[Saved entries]
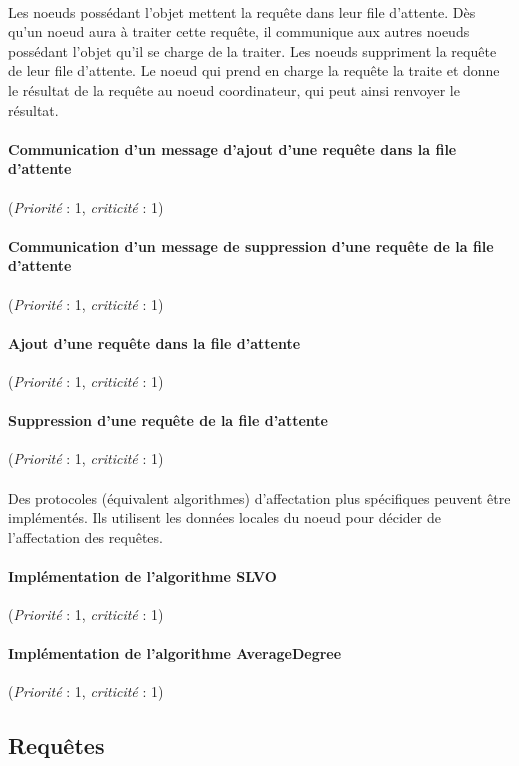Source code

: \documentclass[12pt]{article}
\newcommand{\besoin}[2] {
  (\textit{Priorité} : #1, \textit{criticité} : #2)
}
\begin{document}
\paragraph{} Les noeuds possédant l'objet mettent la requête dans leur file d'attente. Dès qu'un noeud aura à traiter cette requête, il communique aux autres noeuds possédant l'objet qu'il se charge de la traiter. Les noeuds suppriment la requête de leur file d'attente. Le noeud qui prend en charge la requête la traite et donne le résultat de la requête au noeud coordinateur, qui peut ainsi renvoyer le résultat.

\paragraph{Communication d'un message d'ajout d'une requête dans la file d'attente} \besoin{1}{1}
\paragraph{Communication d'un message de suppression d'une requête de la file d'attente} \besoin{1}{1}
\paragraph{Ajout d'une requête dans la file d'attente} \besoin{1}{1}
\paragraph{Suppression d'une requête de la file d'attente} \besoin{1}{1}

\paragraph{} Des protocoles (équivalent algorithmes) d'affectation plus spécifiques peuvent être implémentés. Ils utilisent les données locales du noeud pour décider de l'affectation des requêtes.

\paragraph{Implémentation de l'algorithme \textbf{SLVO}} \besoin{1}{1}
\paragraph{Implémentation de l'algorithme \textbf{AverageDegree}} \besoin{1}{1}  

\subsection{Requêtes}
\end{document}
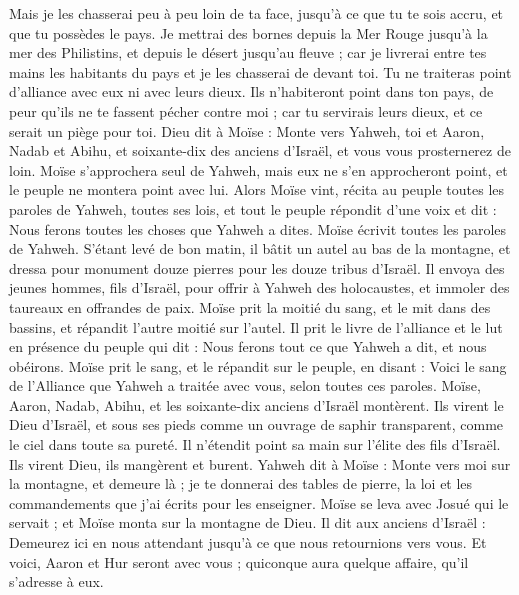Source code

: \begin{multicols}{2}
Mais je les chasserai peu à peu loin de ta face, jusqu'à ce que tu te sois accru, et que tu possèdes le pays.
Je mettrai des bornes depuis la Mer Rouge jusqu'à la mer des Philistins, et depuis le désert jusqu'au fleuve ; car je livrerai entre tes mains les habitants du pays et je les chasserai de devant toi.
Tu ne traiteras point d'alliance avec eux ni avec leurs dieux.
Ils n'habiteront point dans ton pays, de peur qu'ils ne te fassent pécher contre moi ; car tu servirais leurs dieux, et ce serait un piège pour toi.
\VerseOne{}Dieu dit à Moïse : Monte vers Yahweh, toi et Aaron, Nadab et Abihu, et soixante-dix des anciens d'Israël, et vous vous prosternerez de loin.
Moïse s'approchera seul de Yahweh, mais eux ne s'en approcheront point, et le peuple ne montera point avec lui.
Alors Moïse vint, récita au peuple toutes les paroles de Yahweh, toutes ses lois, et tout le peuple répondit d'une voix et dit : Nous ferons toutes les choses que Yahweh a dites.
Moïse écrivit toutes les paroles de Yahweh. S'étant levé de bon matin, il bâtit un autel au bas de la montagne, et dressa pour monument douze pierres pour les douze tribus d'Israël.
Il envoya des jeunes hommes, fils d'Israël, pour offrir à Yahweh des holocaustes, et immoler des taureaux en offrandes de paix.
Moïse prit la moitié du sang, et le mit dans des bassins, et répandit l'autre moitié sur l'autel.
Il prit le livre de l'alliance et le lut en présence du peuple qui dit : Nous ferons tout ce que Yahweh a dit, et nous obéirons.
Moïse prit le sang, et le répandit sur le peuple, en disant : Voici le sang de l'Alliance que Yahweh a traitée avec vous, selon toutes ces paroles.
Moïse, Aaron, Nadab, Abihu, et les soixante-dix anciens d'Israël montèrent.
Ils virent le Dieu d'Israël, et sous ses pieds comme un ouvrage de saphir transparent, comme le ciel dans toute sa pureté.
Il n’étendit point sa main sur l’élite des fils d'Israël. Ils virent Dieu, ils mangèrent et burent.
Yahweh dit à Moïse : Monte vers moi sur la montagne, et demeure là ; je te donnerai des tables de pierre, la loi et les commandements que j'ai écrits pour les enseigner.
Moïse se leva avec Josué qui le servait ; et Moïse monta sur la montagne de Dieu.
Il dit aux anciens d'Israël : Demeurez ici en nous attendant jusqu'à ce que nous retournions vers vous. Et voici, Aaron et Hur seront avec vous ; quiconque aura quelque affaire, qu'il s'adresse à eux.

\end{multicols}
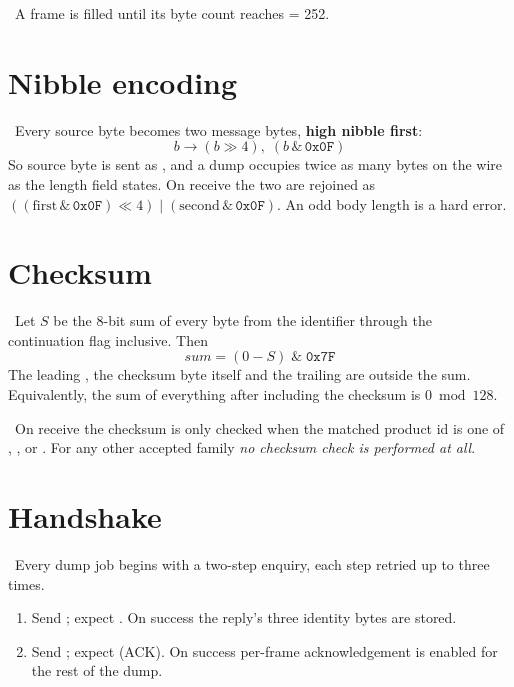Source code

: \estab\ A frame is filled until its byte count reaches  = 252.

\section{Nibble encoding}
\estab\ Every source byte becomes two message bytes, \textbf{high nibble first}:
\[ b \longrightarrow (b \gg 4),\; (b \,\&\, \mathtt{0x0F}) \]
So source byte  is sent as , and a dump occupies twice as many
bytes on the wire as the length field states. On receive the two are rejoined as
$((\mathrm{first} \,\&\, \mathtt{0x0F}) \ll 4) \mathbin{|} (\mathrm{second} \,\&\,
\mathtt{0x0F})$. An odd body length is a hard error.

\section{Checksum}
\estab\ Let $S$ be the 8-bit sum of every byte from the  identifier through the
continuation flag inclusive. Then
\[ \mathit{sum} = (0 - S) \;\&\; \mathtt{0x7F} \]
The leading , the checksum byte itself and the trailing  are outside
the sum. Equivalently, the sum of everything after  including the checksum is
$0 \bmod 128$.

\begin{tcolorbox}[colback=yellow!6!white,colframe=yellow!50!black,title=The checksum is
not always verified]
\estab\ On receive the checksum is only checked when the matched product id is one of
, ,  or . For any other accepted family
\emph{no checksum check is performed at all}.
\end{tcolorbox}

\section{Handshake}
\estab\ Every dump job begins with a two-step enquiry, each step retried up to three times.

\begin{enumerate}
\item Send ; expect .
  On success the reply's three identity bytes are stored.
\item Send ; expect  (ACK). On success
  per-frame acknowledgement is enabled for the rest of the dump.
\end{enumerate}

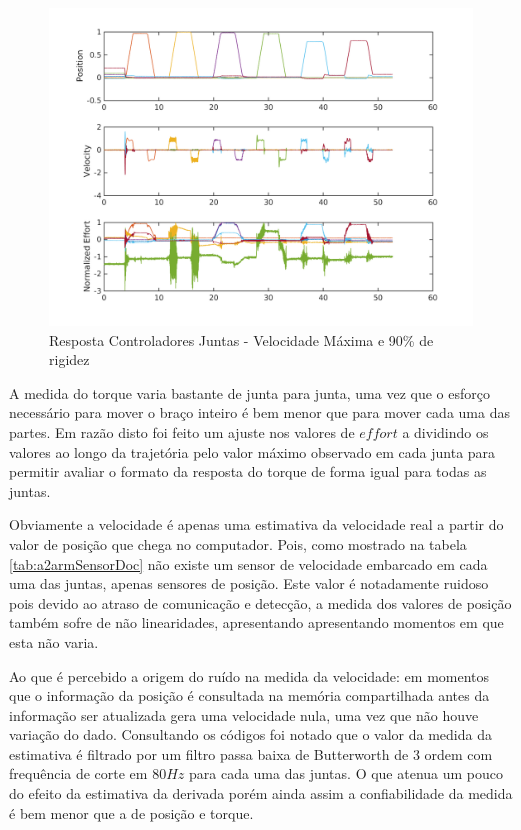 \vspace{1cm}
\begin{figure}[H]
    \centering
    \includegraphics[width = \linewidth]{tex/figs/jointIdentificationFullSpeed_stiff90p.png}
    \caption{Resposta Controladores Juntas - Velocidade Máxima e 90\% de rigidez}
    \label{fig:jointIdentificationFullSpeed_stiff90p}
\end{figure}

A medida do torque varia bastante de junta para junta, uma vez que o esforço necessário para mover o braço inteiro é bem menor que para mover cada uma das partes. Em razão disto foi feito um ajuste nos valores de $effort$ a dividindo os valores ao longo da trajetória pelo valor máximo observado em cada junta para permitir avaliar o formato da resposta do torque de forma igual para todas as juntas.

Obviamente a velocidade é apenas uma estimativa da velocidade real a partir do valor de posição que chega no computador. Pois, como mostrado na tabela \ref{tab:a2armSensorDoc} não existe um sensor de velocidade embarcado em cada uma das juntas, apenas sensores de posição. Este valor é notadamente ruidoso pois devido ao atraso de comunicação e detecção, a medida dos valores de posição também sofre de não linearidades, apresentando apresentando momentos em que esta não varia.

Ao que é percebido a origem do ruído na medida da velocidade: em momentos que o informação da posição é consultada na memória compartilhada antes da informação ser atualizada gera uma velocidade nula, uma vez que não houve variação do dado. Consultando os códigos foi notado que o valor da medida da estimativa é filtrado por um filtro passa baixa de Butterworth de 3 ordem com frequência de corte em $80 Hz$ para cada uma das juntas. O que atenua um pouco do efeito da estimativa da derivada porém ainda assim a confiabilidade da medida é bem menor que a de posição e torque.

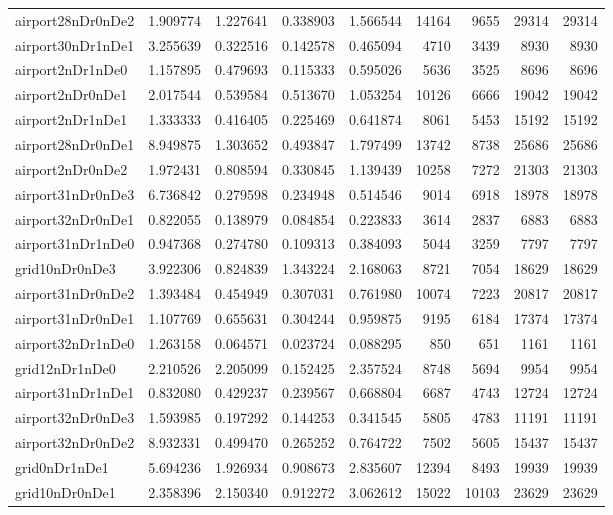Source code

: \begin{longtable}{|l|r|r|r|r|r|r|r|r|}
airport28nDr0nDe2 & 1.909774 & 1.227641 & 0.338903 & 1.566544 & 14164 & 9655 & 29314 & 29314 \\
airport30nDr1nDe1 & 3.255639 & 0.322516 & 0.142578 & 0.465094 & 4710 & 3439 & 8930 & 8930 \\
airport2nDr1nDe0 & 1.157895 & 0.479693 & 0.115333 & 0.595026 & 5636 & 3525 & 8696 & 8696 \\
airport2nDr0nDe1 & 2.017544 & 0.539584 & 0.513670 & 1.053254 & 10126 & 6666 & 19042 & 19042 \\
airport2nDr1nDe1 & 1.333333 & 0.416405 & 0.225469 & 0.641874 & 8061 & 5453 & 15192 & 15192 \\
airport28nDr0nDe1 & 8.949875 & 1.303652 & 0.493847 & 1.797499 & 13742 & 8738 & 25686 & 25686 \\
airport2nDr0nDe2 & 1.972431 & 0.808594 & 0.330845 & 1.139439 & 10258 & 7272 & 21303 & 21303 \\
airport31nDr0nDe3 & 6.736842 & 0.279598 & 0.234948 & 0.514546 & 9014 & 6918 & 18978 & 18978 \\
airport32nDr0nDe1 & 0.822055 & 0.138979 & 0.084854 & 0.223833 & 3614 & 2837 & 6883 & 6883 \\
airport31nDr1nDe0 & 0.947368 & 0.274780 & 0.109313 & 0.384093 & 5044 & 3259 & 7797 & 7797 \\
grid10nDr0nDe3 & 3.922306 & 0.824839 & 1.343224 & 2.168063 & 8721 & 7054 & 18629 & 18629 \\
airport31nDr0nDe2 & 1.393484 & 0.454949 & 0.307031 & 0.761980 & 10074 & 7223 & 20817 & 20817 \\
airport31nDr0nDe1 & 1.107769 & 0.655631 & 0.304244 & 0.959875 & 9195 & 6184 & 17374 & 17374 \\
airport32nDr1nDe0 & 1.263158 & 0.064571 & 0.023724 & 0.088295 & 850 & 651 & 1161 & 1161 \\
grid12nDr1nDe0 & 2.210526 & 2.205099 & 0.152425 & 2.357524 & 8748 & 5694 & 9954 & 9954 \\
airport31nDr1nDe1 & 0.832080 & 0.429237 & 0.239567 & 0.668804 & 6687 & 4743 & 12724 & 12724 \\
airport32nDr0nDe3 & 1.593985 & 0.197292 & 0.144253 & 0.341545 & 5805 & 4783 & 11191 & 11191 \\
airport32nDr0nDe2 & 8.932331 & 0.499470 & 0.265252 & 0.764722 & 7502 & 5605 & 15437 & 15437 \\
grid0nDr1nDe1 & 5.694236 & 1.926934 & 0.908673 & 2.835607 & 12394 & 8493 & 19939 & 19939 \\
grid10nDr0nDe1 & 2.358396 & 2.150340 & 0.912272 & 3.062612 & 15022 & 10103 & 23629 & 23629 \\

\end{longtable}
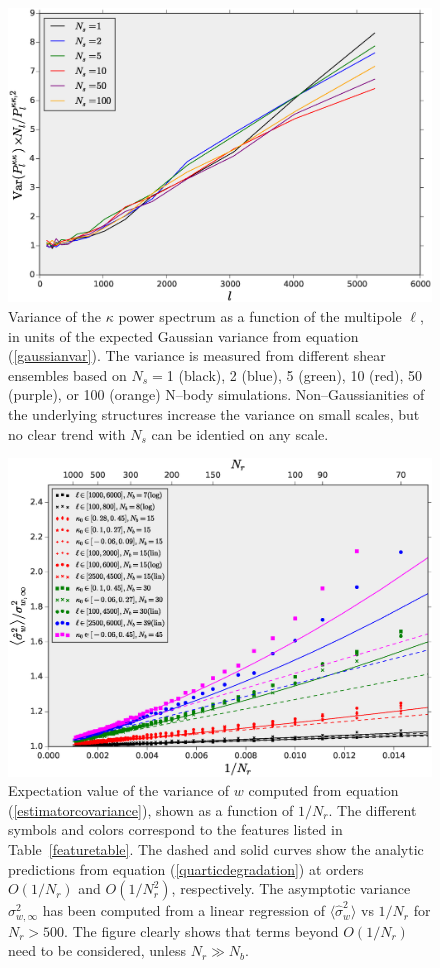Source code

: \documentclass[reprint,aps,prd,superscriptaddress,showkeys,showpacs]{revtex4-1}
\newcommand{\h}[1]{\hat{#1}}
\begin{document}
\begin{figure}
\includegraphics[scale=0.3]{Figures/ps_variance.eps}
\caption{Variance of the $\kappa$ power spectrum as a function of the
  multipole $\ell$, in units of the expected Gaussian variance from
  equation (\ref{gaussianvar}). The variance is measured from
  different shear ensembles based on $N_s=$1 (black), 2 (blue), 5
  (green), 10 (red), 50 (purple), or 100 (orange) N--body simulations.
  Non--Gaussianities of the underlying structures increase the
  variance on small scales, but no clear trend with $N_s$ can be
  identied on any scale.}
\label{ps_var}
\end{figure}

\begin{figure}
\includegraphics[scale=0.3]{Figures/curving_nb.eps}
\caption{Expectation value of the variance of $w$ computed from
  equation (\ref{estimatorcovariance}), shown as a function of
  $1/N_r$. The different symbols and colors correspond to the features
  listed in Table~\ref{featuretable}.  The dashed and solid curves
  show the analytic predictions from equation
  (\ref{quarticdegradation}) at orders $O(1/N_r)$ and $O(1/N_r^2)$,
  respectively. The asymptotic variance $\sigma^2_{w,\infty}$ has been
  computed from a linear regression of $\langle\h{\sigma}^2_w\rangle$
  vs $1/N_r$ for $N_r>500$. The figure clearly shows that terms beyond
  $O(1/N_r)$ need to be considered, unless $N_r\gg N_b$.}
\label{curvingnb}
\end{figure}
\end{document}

Problem details ▸ From the line with "respectively. The asymptotic" to the final line of the entries above, return every line exactly as written.

Answer to the exercise ▸
  respectively. The asymptotic variance $\sigma^2_{w,\infty}$ has been
  computed from a linear regression of $\langle\h{\sigma}^2_w\rangle$
  vs $1/N_r$ for $N_r>500$. The figure clearly shows that terms beyond
  $O(1/N_r)$ need to be considered, unless $N_r\gg N_b$.}
\label{curvingnb}
\end{figure}
\end{document}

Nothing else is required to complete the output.